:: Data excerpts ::

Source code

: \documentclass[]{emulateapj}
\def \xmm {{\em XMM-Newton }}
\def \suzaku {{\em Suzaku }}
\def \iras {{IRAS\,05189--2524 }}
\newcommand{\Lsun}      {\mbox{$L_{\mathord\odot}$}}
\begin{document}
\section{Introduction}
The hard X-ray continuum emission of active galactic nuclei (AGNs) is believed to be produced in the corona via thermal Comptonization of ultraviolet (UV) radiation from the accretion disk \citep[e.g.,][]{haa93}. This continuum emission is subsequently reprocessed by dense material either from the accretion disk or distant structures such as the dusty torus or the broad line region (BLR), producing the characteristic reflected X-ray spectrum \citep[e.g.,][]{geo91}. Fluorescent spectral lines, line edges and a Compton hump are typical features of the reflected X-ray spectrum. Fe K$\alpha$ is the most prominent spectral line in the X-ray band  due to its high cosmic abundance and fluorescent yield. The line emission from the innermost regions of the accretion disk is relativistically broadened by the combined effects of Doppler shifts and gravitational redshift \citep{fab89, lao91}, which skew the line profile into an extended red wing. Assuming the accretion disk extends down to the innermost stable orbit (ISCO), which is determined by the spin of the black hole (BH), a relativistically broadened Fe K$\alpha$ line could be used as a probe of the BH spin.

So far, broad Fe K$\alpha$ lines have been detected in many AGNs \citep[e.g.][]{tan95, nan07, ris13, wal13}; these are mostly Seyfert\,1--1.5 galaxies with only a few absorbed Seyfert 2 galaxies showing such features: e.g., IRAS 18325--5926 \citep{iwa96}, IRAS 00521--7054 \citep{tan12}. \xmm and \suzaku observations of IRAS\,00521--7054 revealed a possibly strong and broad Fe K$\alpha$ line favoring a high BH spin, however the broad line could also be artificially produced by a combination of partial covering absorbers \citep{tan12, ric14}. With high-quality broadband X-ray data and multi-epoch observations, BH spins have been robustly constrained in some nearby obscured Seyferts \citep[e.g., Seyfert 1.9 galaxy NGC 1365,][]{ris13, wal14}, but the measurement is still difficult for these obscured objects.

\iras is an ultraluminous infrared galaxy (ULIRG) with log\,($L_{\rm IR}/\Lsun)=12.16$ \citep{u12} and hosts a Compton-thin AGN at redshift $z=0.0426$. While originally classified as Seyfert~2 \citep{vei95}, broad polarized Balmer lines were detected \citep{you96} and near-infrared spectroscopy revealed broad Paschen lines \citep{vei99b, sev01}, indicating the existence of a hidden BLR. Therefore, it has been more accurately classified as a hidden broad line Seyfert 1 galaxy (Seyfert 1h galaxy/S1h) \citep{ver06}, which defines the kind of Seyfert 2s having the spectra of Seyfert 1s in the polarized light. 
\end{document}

:: EXERCISE DIRECTIONS ::
Set down the entries above again, word for word.

:: ANSWER BOX ::
Source code

: \documentclass[]{emulateapj}
\def \xmm {{\em XMM-Newton }}
\def \suzaku {{\em Suzaku }}
\def \iras {{IRAS\,05189--2524 }}
\newcommand{\Lsun}      {\mbox{$L_{\mathord\odot}$}}
\begin{document}
\section{Introduction}
The hard X-ray continuum emission of active galactic nuclei (AGNs) is believed to be produced in the corona via thermal Comptonization of ultraviolet (UV) radiation from the accretion disk \citep[e.g.,][]{haa93}. This continuum emission is subsequently reprocessed by dense material either from the accretion disk or distant structures such as the dusty torus or the broad line region (BLR), producing the characteristic reflected X-ray spectrum \citep[e.g.,][]{geo91}. Fluorescent spectral lines, line edges and a Compton hump are typical features of the reflected X-ray spectrum. Fe K$\alpha$ is the most prominent spectral line in the X-ray band  due to its high cosmic abundance and fluorescent yield. The line emission from the innermost regions of the accretion disk is relativistically broadened by the combined effects of Doppler shifts and gravitational redshift \citep{fab89, lao91}, which skew the line profile into an extended red wing. Assuming the accretion disk extends down to the innermost stable orbit (ISCO), which is determined by the spin of the black hole (BH), a relativistically broadened Fe K$\alpha$ line could be used as a probe of the BH spin.

So far, broad Fe K$\alpha$ lines have been detected in many AGNs \citep[e.g.][]{tan95, nan07, ris13, wal13}; these are mostly Seyfert\,1--1.5 galaxies with only a few absorbed Seyfert 2 galaxies showing such features: e.g., IRAS 18325--5926 \citep{iwa96}, IRAS 00521--7054 \citep{tan12}. \xmm and \suzaku observations of IRAS\,00521--7054 revealed a possibly strong and broad Fe K$\alpha$ line favoring a high BH spin, however the broad line could also be artificially produced by a combination of partial covering absorbers \citep{tan12, ric14}. With high-quality broadband X-ray data and multi-epoch observations, BH spins have been robustly constrained in some nearby obscured Seyferts \citep[e.g., Seyfert 1.9 galaxy NGC 1365,][]{ris13, wal14}, but the measurement is still difficult for these obscured objects.

\iras is an ultraluminous infrared galaxy (ULIRG) with log\,($L_{\rm IR}/\Lsun)=12.16$ \citep{u12} and hosts a Compton-thin AGN at redshift $z=0.0426$. While originally classified as Seyfert~2 \citep{vei95}, broad polarized Balmer lines were detected \citep{you96} and near-infrared spectroscopy revealed broad Paschen lines \citep{vei99b, sev01}, indicating the existence of a hidden BLR. Therefore, it has been more accurately classified as a hidden broad line Seyfert 1 galaxy (Seyfert 1h galaxy/S1h) \citep{ver06}, which defines the kind of Seyfert 2s having the spectra of Seyfert 1s in the polarized light. 
\end{document}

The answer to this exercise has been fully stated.